**WHAT TO PRODUCE**
Pull every line holding the word "scheduling" from the data below and copy it.

(Stored data)
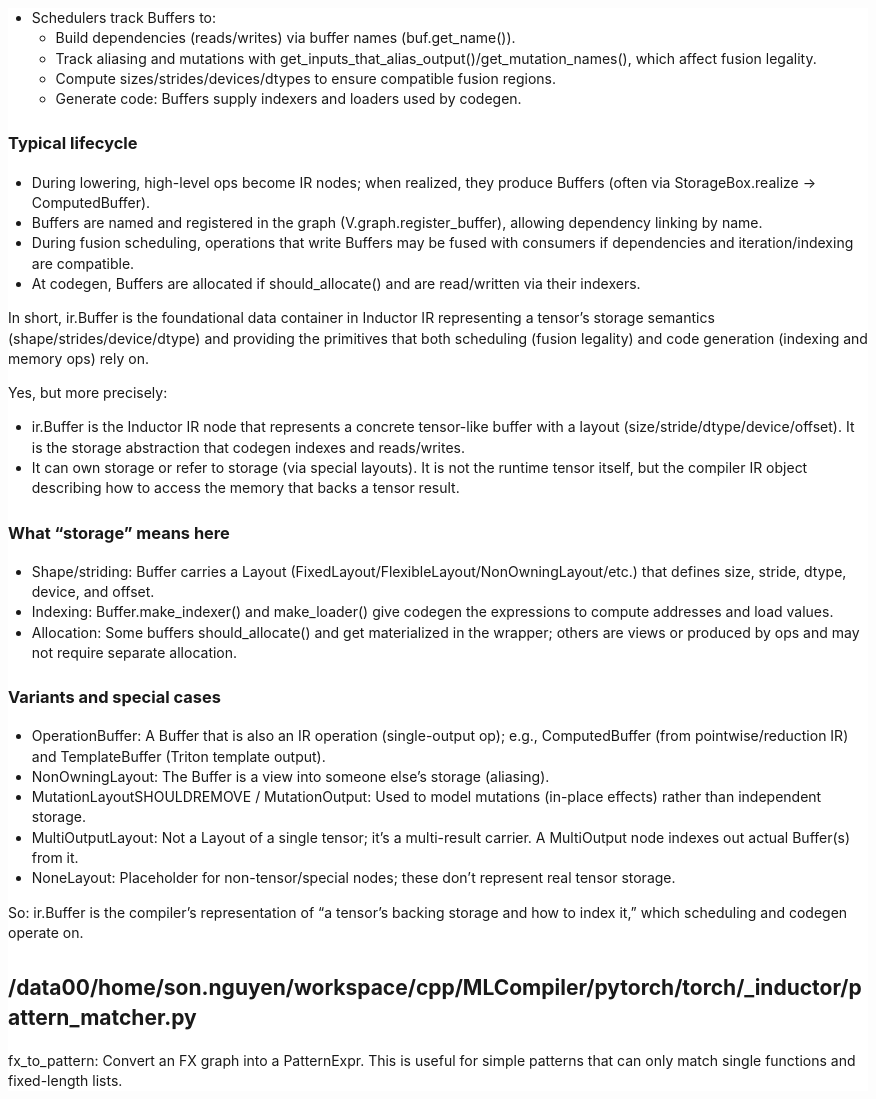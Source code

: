 - Schedulers track Buffers to:
  - Build dependencies (reads/writes) via buffer names (buf.get_name()).
  - Track aliasing and mutations with get_inputs_that_alias_output()/get_mutation_names(), which affect fusion legality.
  - Compute sizes/strides/devices/dtypes to ensure compatible fusion regions.
  - Generate code: Buffers supply indexers and loaders used by codegen.

### Typical lifecycle

- During lowering, high-level ops become IR nodes; when realized, they produce Buffers (often via StorageBox.realize -> ComputedBuffer).
- Buffers are named and registered in the graph (V.graph.register_buffer), allowing dependency linking by name.
- During fusion scheduling, operations that write Buffers may be fused with consumers if dependencies and iteration/indexing are compatible.
- At codegen, Buffers are allocated if should_allocate() and are read/written via their indexers.

In short, ir.Buffer is the foundational data container in Inductor IR representing a tensor’s storage semantics (shape/strides/device/dtype) and providing the primitives that both scheduling (fusion legality) and code generation (indexing and memory ops) rely on.

Yes, but more precisely:

- ir.Buffer is the Inductor IR node that represents a concrete tensor-like buffer with a layout (size/stride/dtype/device/offset). It is the storage abstraction that codegen indexes and reads/writes.
- It can own storage or refer to storage (via special layouts). It is not the runtime tensor itself, but the compiler IR object describing how to access the memory that backs a tensor result.

### What “storage” means here
- Shape/striding: Buffer carries a Layout (FixedLayout/FlexibleLayout/NonOwningLayout/etc.) that defines size, stride, dtype, device, and offset.
- Indexing: Buffer.make_indexer() and make_loader() give codegen the expressions to compute addresses and load values.
- Allocation: Some buffers should_allocate() and get materialized in the wrapper; others are views or produced by ops and may not require separate allocation.

### Variants and special cases
- OperationBuffer: A Buffer that is also an IR operation (single-output op); e.g., ComputedBuffer (from pointwise/reduction IR) and TemplateBuffer (Triton template output).
- NonOwningLayout: The Buffer is a view into someone else’s storage (aliasing).
- MutationLayoutSHOULDREMOVE / MutationOutput: Used to model mutations (in-place effects) rather than independent storage.
- MultiOutputLayout: Not a Layout of a single tensor; it’s a multi-result carrier. A MultiOutput node indexes out actual Buffer(s) from it.
- NoneLayout: Placeholder for non-tensor/special nodes; these don’t represent real tensor storage.

So: ir.Buffer is the compiler’s representation of “a tensor’s backing storage and how to index it,” which scheduling and codegen operate on.


## /data00/home/son.nguyen/workspace/cpp/MLCompiler/pytorch/torch/_inductor/pattern_matcher.py
fx_to_pattern: Convert an FX graph into a PatternExpr. This is useful for simple patterns that can only match single functions and fixed-length lists.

**PROBLEM SOLUTION**
- During fusion scheduling, operations that write Buffers may be fused with consumers if dependencies and iteration/indexing are compatible.
In short, ir.Buffer is the foundational data container in Inductor IR representing a tensor’s storage semantics (shape/strides/device/dtype) and providing the primitives that both scheduling (fusion legality) and code generation (indexing and memory ops) rely on.
So: ir.Buffer is the compiler’s representation of “a tensor’s backing storage and how to index it,” which scheduling and codegen operate on.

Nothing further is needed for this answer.